**Problem details**
In the listing below, print exactly the lines between the line holding "To install the" and the line holding "user for notification.)**", inclusive, and no more.

_ _ _ _ _

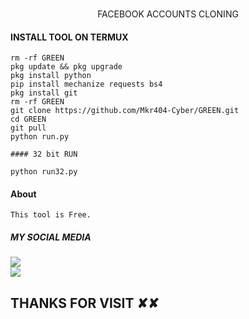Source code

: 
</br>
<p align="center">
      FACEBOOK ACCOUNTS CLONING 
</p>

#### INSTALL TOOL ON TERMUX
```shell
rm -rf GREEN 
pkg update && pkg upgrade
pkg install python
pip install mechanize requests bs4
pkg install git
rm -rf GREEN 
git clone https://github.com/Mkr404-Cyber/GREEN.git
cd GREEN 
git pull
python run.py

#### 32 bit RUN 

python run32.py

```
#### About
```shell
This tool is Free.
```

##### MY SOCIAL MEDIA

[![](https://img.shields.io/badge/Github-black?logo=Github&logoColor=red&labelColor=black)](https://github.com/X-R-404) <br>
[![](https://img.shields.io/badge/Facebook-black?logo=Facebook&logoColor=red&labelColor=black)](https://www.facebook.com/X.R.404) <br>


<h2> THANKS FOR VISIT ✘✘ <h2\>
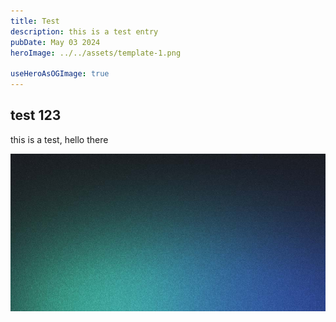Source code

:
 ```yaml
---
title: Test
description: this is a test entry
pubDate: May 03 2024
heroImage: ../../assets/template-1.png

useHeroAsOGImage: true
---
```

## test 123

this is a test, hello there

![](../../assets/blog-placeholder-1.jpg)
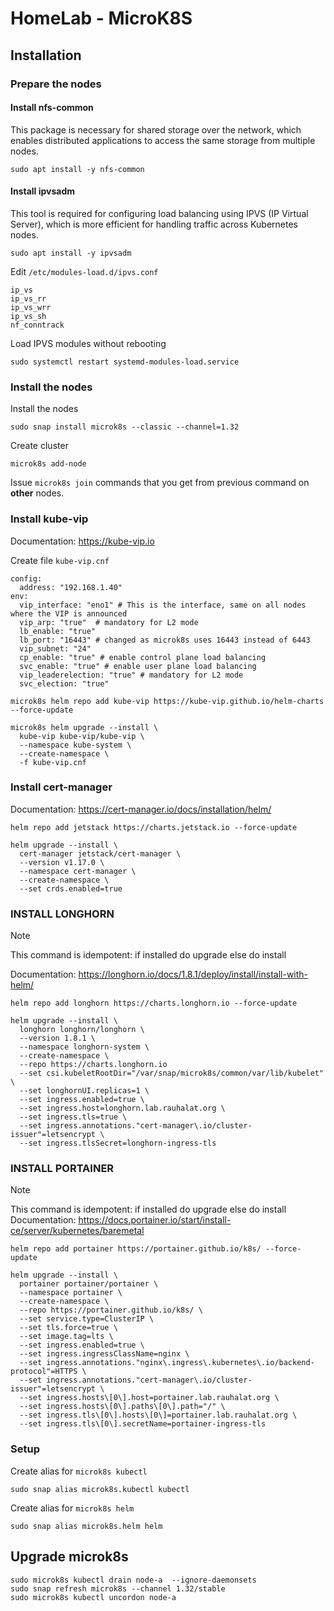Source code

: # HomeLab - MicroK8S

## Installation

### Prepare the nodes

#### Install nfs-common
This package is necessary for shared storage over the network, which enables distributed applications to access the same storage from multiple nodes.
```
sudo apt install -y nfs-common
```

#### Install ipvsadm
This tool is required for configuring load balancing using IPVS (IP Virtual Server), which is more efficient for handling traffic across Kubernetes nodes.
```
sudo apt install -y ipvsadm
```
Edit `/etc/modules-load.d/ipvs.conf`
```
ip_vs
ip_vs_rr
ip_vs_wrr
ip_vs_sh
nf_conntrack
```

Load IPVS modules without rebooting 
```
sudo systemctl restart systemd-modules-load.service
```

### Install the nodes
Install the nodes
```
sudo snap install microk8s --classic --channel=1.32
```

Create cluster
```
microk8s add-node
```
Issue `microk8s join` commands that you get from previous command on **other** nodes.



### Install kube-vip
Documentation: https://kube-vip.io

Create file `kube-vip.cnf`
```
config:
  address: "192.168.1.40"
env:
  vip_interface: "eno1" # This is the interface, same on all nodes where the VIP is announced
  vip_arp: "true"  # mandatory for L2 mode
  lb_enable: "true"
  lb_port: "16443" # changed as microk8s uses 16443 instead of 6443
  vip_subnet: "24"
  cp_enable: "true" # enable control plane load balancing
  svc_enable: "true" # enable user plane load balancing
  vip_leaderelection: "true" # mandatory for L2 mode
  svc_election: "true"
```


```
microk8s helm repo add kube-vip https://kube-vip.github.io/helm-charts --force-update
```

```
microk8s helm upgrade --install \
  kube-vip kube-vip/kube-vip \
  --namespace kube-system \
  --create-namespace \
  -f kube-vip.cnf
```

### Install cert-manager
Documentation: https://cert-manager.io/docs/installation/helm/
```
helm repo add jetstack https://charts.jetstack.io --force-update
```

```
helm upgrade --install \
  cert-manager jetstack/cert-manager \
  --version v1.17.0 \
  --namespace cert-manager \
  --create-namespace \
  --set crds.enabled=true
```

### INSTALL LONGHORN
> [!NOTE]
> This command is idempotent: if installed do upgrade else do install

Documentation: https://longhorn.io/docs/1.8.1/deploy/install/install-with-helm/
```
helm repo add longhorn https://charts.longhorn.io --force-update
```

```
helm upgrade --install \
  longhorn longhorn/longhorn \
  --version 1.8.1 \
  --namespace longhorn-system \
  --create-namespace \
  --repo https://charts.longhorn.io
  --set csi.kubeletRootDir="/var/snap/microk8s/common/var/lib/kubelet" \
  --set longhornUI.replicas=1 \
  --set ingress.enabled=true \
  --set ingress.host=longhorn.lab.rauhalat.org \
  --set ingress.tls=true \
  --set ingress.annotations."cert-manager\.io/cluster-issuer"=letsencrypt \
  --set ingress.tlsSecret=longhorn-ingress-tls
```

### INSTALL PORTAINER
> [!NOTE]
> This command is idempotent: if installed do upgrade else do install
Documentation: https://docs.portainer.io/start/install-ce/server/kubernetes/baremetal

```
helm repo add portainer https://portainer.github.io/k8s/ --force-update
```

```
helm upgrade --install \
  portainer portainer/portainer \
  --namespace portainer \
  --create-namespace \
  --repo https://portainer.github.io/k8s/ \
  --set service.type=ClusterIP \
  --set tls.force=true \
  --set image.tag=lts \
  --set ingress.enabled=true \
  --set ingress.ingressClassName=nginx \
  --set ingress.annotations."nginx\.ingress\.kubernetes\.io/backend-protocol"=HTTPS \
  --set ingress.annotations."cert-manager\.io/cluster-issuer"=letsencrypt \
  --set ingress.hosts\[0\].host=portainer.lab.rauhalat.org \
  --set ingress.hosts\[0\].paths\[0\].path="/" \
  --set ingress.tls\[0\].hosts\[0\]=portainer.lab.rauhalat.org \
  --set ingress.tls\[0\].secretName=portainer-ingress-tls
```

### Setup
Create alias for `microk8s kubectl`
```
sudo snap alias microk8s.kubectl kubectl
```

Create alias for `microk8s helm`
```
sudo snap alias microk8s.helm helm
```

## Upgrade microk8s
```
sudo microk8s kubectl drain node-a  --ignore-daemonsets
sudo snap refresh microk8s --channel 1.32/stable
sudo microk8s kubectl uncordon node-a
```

_ _ _ _ _

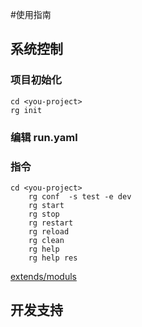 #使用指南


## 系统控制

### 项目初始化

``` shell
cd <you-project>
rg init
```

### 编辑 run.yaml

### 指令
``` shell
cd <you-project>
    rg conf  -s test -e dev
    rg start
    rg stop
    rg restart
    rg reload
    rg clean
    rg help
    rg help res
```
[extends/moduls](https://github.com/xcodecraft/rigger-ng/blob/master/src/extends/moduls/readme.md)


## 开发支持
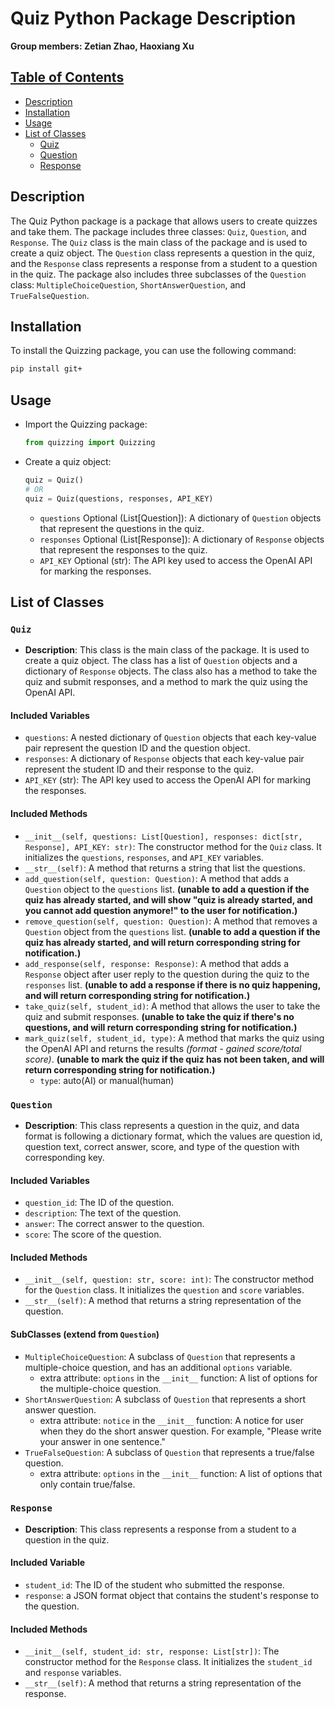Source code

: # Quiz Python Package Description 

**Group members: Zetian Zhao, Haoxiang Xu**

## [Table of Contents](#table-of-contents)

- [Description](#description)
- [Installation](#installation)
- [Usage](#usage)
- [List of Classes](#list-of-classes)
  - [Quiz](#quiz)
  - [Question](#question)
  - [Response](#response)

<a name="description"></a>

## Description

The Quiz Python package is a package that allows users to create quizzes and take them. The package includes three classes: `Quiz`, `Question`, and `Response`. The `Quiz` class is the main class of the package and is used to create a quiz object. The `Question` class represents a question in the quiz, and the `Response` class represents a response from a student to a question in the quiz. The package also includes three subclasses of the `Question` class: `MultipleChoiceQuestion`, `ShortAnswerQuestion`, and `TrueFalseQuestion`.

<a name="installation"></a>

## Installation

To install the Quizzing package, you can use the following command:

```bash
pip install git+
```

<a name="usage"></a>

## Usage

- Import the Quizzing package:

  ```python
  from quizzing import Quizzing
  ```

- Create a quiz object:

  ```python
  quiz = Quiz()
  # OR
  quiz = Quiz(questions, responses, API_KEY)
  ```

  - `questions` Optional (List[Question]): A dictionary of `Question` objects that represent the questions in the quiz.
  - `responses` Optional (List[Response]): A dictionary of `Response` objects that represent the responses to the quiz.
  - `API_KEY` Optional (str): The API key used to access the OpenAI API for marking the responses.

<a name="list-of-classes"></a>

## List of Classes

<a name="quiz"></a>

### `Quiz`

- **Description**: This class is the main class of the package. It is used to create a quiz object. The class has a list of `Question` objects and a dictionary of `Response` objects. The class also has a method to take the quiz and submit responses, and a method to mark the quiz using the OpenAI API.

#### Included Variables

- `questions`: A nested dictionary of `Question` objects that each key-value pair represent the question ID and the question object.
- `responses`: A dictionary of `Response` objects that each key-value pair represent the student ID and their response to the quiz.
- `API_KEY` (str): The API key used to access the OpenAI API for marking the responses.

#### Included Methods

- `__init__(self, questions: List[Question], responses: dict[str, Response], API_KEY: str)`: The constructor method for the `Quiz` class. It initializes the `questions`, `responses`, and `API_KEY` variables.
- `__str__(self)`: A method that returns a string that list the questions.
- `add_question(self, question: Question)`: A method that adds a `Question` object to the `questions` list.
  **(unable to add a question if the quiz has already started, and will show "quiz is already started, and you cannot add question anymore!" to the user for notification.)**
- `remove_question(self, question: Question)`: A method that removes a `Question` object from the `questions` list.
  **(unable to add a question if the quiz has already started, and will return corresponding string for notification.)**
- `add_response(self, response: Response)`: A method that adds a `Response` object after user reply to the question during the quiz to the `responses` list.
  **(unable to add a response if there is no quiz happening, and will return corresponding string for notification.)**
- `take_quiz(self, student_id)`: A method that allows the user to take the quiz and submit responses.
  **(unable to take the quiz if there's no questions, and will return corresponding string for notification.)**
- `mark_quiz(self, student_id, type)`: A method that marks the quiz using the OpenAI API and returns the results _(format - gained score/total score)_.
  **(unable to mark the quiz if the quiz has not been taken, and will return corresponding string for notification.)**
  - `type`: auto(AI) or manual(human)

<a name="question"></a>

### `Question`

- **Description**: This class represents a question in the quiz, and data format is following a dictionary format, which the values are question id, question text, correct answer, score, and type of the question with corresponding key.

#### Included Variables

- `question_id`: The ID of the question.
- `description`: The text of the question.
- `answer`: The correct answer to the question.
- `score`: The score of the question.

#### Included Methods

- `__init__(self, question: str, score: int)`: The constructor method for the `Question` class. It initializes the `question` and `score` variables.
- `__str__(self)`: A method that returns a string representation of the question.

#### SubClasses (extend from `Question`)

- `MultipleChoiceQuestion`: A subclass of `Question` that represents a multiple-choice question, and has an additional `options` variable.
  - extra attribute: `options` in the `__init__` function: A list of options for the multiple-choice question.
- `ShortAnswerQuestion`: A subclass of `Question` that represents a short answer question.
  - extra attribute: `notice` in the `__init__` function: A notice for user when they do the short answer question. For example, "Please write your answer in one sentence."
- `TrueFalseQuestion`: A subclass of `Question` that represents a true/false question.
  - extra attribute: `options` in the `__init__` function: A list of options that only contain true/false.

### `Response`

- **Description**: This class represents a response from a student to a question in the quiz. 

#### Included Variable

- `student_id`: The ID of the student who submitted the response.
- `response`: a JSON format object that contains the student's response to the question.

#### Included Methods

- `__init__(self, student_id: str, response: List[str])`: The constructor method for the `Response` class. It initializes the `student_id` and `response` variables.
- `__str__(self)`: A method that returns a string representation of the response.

_ _ _ _ _

**Response below**
To install the Quizzing package, you can use the following command:

```bash
pip install git+
```

<a name="usage"></a>

## Usage

- Import the Quizzing package:

  ```python
  from quizzing import Quizzing
  ```

- Create a quiz object:

  ```python
  quiz = Quiz()
  # OR
  quiz = Quiz(questions, responses, API_KEY)
  ```

  - `questions` Optional (List[Question]): A dictionary of `Question` objects that represent the questions in the quiz.
  - `responses` Optional (List[Response]): A dictionary of `Response` objects that represent the responses to the quiz.
  - `API_KEY` Optional (str): The API key used to access the OpenAI API for marking the responses.

<a name="list-of-classes"></a>

## List of Classes

<a name="quiz"></a>

### `Quiz`

- **Description**: This class is the main class of the package. It is used to create a quiz object. The class has a list of `Question` objects and a dictionary of `Response` objects. The class also has a method to take the quiz and submit responses, and a method to mark the quiz using the OpenAI API.

#### Included Variables

- `questions`: A nested dictionary of `Question` objects that each key-value pair represent the question ID and the question object.
- `responses`: A dictionary of `Response` objects that each key-value pair represent the student ID and their response to the quiz.
- `API_KEY` (str): The API key used to access the OpenAI API for marking the responses.

#### Included Methods

- `__init__(self, questions: List[Question], responses: dict[str, Response], API_KEY: str)`: The constructor method for the `Quiz` class. It initializes the `questions`, `responses`, and `API_KEY` variables.
- `__str__(self)`: A method that returns a string that list the questions.
- `add_question(self, question: Question)`: A method that adds a `Question` object to the `questions` list.
  **(unable to add a question if the quiz has already started, and will show "quiz is already started, and you cannot add question anymore!" to the user for notification.)**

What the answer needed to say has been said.